Truth is not easy. Truth is harsh, uncaring and brutal, even when it is most life-giving and most beautiful. Sometimes we have to lie even to tell the truth. There are moments when we stay silent hoping that the truth which tugs at our soul will some how fade away. We ignore the constant banging of the door and cover our ears with our palms. But this persistent animal stays adamant at our door, persistent and pleading. It stays sobbing besides our doors, sobbing, and one can not step out without trampling over it. At such moments we need poetry.
Poetry is a beautifully and cunningly crafted lie which allows us to embrace the truth when we can no longer avoid it. Poet makes up the things. Poie`sis means making. When truth is inescapable, poetry becomes necessary. When truth rains on us with all its acidic waters, poetry mellows it down and ensures that our souls are saved of the blisters.
Poems remain timeless and stay hovering over generations like small clouds floating in the skies and will rain on the souls today, tomorrow and centuries down the line, whenever a soul is ready.

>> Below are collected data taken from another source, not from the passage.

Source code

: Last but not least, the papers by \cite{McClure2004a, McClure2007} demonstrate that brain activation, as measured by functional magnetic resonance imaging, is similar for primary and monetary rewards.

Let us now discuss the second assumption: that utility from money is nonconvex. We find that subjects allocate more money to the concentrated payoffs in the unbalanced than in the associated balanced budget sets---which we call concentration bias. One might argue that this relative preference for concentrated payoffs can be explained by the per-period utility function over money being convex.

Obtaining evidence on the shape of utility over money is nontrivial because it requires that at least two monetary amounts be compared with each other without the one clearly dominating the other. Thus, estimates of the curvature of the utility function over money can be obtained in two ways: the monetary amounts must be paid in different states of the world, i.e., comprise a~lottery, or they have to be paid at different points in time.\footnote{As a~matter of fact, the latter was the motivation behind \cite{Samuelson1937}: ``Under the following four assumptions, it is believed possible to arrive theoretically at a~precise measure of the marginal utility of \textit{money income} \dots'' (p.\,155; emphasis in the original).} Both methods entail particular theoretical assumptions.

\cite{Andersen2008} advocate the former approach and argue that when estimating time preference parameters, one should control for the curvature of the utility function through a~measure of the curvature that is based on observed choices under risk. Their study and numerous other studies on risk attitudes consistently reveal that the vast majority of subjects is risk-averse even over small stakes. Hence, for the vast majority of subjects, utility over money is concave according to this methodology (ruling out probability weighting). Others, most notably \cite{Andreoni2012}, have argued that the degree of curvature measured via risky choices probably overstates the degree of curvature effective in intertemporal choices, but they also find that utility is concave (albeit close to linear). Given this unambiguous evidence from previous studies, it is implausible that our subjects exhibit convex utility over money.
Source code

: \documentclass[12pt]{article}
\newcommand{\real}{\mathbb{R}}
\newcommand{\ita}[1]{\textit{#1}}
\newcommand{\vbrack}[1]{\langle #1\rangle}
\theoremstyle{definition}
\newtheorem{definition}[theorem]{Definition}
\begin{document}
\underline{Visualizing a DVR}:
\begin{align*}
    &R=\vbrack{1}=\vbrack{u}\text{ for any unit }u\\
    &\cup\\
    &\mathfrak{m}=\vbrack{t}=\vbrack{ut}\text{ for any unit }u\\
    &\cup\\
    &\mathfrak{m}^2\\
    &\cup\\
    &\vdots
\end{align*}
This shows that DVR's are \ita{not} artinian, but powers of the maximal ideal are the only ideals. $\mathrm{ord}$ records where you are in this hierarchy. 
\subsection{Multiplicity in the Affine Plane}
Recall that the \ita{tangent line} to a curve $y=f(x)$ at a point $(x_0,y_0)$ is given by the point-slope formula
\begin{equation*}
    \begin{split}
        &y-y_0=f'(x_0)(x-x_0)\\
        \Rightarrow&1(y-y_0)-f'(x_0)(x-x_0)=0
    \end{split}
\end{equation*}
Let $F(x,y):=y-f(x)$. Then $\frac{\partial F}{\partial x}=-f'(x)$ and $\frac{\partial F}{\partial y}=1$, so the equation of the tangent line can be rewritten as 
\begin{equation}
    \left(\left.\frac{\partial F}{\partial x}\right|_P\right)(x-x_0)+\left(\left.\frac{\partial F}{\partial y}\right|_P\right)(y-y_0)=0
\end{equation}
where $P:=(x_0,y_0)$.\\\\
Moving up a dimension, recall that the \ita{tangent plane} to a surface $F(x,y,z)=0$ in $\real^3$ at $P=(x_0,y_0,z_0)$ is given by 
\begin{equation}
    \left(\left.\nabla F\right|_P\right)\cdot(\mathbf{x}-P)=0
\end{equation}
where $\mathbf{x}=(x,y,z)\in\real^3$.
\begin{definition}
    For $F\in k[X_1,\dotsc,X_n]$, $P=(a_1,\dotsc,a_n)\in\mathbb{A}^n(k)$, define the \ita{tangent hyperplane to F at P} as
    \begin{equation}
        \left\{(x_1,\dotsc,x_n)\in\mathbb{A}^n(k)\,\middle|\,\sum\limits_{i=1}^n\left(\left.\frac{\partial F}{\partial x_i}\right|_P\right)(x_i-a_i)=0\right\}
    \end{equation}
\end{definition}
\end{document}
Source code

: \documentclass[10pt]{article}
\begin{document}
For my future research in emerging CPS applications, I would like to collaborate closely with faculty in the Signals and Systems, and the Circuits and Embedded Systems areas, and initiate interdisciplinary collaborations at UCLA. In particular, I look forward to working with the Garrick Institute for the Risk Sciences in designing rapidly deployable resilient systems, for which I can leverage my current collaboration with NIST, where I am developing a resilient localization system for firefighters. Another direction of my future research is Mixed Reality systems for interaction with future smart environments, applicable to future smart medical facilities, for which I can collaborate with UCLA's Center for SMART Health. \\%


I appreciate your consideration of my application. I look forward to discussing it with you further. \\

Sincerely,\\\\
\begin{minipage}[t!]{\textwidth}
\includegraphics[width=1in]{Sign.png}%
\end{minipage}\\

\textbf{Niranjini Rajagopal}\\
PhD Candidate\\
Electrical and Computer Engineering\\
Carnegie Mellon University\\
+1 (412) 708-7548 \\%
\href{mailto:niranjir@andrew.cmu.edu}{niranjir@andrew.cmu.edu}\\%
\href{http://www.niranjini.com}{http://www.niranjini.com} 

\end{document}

The line between prose and poetry is not very definitive, but one key difference that comes to my mind is this. Prose is definitive, while poetry is abstract.
Prose wants to go somewhere, poetry does not want to reach anywhere. Poetry doesn't need to be verbose, it need not many sentences, one sentence with the shiny whiteness of its truth can make it a poem, or even a word, a word like the one which Poe write -
But the raven, sitting lonely on the placid bust, spoke only
that one word, as if his soul, in that one word, he did outpour
(The Raven- By Edgar Allen Poe)
It is happy in being there and is not in rush to reach somewhere. In prose, poetry happens, when prose takes a pause and is not rushing towards one object or other. Paul Celan says -
"Poems are..underway. They are making towards something."

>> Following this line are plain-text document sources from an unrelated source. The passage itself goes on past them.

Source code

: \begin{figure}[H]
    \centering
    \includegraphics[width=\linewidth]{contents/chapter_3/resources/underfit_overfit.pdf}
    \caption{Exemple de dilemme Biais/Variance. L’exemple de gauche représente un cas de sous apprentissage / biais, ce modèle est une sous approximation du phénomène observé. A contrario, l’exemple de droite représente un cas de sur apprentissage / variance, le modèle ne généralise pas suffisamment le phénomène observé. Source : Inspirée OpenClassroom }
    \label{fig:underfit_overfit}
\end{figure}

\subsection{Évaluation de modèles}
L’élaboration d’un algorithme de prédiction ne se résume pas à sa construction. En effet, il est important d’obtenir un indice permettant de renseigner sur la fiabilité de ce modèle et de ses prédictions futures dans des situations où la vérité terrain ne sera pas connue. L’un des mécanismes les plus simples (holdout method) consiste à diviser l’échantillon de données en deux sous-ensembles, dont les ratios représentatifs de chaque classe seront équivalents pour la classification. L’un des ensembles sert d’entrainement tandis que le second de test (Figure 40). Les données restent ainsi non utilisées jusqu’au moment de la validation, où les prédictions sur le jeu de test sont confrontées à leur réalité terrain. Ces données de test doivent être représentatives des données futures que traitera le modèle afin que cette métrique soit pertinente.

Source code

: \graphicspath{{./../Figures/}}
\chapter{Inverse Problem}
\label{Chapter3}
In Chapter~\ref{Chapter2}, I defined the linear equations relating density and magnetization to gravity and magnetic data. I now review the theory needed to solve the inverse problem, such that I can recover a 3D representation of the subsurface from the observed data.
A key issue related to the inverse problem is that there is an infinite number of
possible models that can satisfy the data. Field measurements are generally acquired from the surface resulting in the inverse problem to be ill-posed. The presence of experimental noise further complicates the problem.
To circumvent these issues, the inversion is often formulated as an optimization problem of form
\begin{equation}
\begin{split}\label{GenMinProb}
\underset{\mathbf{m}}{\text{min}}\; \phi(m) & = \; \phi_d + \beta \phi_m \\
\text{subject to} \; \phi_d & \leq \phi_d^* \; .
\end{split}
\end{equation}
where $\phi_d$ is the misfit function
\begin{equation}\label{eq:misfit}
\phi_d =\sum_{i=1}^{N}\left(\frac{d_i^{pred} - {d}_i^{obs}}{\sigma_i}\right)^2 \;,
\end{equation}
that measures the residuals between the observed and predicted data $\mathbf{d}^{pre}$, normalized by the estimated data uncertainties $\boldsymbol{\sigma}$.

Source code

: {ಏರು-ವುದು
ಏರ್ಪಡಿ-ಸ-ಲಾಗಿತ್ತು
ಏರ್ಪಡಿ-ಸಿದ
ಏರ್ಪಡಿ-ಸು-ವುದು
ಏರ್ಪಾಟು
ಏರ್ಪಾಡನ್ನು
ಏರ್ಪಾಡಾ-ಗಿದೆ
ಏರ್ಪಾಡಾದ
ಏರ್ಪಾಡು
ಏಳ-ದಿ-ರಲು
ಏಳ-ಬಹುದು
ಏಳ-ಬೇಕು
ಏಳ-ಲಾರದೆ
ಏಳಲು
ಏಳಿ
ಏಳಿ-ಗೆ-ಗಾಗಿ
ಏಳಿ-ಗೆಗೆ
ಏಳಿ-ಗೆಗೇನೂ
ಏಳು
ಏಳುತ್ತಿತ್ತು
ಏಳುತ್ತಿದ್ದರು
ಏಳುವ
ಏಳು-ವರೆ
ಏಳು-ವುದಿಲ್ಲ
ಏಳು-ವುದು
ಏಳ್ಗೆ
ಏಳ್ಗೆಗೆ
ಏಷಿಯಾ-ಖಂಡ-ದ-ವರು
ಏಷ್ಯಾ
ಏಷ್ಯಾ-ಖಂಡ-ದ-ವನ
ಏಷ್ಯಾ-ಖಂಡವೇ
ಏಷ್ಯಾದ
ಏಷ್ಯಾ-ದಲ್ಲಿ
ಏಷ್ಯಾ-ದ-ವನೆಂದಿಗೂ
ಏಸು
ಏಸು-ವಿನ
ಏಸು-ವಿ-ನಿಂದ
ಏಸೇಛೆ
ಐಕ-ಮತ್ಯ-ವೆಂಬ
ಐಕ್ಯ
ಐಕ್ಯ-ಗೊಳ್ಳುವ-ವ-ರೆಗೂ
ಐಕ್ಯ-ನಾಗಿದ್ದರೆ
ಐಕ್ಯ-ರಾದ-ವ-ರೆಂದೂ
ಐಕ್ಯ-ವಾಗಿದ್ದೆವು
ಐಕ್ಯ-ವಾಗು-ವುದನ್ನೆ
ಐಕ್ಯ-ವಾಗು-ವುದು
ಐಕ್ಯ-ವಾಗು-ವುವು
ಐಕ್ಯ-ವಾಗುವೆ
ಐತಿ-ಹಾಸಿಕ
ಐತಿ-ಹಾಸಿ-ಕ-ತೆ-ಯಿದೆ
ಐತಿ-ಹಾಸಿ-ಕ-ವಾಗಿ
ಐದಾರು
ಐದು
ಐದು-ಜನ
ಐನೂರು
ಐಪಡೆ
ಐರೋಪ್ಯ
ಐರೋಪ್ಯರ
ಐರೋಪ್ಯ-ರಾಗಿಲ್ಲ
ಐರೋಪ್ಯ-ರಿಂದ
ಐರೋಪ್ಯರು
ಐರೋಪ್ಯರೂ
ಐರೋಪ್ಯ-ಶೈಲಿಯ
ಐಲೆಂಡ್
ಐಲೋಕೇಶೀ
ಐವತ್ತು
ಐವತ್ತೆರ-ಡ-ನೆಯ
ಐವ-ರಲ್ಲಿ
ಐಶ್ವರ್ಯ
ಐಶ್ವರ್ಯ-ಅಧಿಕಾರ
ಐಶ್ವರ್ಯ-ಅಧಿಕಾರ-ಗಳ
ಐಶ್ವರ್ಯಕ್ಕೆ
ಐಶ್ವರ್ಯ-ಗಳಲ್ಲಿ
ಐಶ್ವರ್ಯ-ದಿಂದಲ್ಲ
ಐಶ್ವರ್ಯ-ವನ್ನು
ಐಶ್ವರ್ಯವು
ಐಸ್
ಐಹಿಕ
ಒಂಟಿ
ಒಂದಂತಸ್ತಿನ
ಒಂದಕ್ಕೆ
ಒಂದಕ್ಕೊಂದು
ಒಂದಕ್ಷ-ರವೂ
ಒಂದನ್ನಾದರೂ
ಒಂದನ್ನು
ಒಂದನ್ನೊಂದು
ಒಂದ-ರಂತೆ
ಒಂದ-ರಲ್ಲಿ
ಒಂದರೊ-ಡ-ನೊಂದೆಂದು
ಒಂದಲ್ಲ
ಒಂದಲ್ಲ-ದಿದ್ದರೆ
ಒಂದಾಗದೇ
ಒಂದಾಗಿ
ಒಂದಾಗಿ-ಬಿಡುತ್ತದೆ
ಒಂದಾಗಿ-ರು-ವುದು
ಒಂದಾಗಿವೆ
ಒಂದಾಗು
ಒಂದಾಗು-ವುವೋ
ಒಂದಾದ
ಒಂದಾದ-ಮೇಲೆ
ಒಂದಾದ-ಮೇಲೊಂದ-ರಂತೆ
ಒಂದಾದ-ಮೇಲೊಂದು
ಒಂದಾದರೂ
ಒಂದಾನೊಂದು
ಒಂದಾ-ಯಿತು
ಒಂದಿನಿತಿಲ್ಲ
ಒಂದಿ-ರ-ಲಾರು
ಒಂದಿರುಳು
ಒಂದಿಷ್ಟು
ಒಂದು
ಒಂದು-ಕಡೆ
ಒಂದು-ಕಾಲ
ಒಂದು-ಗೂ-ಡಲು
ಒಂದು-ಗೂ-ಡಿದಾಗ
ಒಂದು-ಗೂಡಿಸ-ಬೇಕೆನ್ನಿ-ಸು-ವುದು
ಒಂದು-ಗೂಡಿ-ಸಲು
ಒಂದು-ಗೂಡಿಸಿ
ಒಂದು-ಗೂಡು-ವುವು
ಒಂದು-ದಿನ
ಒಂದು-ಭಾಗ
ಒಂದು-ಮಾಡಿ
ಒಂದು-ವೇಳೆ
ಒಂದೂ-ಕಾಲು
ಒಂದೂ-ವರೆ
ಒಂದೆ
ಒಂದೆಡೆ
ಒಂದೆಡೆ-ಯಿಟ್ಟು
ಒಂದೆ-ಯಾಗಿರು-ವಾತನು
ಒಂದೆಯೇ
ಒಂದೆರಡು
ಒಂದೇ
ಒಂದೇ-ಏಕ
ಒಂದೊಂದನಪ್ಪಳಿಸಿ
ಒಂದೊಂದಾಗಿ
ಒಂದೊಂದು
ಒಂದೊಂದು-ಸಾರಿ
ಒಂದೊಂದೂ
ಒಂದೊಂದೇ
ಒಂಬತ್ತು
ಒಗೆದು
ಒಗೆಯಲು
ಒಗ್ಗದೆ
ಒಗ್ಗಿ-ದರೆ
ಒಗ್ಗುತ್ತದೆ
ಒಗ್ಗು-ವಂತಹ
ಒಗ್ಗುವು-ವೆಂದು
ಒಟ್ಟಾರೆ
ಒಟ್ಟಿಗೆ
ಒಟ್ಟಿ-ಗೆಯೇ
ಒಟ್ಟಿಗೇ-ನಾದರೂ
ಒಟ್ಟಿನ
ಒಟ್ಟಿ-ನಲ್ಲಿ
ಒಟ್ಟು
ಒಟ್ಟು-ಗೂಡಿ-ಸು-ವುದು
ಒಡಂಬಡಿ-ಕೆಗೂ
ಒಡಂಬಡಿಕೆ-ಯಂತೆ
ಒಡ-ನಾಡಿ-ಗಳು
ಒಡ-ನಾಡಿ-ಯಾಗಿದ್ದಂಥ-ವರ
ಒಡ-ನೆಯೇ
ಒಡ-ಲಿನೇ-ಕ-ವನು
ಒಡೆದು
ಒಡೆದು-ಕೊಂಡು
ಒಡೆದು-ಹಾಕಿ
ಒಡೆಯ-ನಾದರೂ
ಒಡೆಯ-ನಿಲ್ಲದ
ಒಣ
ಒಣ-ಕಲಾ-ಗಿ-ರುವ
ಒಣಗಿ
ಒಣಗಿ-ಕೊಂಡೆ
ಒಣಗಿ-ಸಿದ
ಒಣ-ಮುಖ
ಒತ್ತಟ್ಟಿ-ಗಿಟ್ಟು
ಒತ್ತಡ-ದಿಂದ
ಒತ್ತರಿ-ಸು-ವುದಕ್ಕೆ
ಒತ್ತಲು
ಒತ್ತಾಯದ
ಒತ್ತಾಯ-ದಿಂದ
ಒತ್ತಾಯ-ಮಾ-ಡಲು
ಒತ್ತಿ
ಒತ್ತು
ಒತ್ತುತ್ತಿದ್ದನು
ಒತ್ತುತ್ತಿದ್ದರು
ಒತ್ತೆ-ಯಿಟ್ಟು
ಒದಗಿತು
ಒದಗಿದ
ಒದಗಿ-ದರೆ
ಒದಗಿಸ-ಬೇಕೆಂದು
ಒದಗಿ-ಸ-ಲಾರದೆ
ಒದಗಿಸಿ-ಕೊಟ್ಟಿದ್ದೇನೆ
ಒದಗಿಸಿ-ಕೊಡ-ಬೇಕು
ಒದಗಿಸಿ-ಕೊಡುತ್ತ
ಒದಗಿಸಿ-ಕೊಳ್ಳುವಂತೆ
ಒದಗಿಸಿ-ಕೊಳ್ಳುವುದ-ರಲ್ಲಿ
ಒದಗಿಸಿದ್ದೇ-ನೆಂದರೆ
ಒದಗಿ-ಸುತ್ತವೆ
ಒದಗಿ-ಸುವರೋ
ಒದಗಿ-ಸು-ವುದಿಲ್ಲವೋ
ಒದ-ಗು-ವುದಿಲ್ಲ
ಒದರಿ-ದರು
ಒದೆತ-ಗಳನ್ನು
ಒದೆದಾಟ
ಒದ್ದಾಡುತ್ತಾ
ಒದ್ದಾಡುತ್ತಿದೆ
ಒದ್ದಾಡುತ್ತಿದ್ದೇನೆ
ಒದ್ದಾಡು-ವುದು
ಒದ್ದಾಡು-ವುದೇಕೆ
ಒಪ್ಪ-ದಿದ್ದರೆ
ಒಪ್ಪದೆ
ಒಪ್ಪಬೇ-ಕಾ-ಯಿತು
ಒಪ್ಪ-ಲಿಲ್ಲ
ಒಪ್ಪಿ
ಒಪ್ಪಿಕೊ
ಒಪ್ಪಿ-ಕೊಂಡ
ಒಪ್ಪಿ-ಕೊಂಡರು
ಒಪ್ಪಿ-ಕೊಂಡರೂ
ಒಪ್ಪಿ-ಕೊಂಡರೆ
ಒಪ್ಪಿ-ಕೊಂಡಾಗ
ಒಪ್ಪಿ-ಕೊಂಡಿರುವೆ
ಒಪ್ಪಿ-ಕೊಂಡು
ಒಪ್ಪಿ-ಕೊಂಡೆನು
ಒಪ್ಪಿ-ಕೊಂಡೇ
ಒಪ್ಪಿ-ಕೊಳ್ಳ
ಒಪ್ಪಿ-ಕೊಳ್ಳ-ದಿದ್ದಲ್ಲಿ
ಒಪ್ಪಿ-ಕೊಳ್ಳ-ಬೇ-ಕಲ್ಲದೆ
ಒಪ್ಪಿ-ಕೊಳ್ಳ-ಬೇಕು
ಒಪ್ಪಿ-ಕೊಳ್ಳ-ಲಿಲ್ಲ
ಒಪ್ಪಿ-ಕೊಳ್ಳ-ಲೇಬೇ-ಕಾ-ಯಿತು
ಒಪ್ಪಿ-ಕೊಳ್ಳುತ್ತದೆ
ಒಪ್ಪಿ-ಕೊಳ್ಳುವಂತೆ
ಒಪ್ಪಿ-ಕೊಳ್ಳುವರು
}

This captures the essence of poetry. It is always unsure of itself and is content in existing. Not that it does not try. It goes there, reaches almost there, nearly there, but never exactly there. It flourishes in that sacred space between commerce and art.
Poetry never pushes, never goads. At the best of its persuasive forms, it gently nudges. Anything more, and it becomes a slogan, an abuse.
Poetry like aphorisms are layered wisdom. Just as Nietzsche writes that aphorisms are long legs one needs to cross deep valleys. Poetry uses metaphors for the purpose. One needs to sit down on the knees and peel the layers to reach the pearl. Poets are forced by something larger than them- a cause, a need, a pain, a joy to write, but they do not want to write. They write it because they have no choice but to write.
Therefore, a poet write with a pronounced sense of defeat and a definite sense of shyness, with an embarrassed modesty. Poets therefore, invariably depend on the sense of reader for the poem to complete there sense of being.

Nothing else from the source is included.